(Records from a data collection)

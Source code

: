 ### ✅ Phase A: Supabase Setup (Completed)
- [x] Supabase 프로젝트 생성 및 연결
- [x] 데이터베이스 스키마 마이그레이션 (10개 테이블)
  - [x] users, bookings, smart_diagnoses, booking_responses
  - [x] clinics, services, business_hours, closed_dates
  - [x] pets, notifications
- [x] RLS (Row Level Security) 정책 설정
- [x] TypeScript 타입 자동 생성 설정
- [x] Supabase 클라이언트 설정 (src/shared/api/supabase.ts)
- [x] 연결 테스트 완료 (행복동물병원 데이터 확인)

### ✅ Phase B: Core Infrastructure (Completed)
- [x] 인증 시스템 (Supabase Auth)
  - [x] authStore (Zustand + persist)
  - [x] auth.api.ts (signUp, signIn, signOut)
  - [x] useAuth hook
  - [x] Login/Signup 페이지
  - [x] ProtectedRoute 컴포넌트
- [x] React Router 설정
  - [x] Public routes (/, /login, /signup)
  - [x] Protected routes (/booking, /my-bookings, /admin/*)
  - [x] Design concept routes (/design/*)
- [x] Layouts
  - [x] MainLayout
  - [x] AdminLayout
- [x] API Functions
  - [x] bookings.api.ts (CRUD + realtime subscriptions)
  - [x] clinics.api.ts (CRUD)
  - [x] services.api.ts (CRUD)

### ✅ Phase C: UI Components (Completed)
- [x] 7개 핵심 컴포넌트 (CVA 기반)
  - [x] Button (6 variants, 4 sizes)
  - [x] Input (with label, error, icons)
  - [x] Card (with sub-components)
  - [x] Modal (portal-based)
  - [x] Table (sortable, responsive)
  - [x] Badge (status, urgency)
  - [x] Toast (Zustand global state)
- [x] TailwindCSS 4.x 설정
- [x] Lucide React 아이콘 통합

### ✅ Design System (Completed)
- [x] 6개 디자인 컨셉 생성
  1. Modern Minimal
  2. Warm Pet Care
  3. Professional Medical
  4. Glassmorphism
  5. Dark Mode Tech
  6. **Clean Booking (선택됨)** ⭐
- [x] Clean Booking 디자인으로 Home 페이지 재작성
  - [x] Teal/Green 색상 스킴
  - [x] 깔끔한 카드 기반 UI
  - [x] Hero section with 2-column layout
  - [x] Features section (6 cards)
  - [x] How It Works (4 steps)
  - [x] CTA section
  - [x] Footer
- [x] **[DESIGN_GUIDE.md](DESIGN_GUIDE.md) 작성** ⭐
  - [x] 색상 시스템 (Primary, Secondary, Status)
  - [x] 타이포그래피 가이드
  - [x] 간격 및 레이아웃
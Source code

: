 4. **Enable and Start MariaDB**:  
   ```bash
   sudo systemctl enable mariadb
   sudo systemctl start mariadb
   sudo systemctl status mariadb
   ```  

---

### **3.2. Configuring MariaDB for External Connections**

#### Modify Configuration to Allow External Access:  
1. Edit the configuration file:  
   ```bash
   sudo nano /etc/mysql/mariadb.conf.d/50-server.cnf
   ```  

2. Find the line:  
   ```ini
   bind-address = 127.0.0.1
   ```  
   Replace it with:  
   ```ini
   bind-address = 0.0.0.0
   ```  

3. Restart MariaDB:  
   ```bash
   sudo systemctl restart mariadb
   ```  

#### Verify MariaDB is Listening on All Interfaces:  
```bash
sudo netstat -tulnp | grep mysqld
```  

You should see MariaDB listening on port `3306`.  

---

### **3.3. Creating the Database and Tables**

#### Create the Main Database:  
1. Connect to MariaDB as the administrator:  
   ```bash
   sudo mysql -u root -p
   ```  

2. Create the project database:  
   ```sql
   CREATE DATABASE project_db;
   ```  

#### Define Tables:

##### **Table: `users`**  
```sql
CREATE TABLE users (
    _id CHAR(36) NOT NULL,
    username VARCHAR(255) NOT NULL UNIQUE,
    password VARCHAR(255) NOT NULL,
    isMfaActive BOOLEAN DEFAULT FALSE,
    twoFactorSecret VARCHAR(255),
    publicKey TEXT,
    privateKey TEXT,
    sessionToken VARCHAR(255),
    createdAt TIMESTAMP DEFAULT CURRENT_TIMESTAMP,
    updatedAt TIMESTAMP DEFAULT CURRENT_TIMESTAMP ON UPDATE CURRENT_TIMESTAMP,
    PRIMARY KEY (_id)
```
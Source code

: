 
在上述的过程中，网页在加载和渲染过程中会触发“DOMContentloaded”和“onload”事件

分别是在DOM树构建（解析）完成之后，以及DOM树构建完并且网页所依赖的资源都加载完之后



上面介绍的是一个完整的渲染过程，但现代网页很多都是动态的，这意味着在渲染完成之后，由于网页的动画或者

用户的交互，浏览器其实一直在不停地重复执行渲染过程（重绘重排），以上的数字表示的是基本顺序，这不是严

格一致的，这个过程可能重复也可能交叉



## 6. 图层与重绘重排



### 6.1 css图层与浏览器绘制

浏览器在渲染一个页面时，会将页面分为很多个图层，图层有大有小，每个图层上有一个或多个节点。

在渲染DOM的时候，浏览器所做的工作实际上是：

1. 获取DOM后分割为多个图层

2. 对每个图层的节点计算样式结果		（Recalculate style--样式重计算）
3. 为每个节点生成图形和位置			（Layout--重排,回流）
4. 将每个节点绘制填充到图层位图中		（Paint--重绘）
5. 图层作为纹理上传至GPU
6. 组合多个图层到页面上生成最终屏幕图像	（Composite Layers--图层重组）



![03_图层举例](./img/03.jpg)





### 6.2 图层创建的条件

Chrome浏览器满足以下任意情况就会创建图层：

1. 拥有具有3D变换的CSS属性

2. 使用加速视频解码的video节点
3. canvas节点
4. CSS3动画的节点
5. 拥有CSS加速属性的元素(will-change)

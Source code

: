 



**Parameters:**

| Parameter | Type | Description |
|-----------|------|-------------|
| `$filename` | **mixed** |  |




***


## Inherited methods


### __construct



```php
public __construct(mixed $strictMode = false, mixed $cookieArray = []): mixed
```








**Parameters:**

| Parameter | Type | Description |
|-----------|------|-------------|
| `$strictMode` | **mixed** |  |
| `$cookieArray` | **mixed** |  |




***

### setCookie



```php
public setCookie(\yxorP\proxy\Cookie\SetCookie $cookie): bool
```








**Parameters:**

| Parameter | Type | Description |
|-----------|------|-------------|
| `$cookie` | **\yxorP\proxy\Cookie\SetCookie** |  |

= WHAT YOU HAVE TO DO =
What you return must be an exact retyping of the lines above starting at the line with "- [x] AdminLayout" and ending at the line with "- [x] 깔끔한 카드 기반 UI", and nothing besides.

= OUTPUT =
  - [x] AdminLayout
- [x] API Functions
  - [x] bookings.api.ts (CRUD + realtime subscriptions)
  - [x] clinics.api.ts (CRUD)
  - [x] services.api.ts (CRUD)

### ✅ Phase C: UI Components (Completed)
- [x] 7개 핵심 컴포넌트 (CVA 기반)
  - [x] Button (6 variants, 4 sizes)
  - [x] Input (with label, error, icons)
  - [x] Card (with sub-components)
  - [x] Modal (portal-based)
  - [x] Table (sortable, responsive)
  - [x] Badge (status, urgency)
  - [x] Toast (Zustand global state)
- [x] TailwindCSS 4.x 설정
- [x] Lucide React 아이콘 통합

### ✅ Design System (Completed)
- [x] 6개 디자인 컨셉 생성
  1. Modern Minimal
  2. Warm Pet Care
  3. Professional Medical
  4. Glassmorphism
  5. Dark Mode Tech
  6. **Clean Booking (선택됨)** ⭐
- [x] Clean Booking 디자인으로 Home 페이지 재작성
  - [x] Teal/Green 색상 스킴
  - [x] 깔끔한 카드 기반 UI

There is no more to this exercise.